WHAT IS EXPECTED
In the records, each line holding "bool" must be reported.

#### INFORMATION SUPPLIED

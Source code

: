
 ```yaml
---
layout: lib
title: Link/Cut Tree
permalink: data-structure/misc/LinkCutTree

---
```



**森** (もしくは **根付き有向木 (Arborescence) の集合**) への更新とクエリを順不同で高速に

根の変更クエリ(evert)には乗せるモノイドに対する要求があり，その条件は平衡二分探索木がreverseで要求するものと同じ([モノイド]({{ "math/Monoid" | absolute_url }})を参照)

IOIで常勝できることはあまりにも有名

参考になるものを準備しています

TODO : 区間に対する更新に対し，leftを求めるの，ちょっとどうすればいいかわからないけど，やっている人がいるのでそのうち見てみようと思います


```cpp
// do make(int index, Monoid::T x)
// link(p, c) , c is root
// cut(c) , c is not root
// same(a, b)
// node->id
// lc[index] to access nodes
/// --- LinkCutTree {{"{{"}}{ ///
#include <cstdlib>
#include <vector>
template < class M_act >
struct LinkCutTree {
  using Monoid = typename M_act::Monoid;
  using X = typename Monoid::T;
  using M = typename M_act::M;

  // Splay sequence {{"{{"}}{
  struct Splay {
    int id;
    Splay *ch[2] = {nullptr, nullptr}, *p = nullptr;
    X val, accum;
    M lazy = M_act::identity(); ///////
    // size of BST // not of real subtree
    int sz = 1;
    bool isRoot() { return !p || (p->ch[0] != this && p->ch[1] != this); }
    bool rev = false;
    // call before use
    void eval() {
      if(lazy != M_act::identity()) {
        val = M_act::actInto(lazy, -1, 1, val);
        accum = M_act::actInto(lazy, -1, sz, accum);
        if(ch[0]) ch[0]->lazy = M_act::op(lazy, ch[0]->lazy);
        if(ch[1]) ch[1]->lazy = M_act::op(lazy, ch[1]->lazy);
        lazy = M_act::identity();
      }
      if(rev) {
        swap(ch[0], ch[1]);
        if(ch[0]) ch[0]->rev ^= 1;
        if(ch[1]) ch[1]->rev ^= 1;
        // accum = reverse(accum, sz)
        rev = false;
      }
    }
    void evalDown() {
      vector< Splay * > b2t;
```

########

RESULT
    bool isRoot() { return !p || (p->ch[0] != this && p->ch[1] != this); }
    bool rev = false;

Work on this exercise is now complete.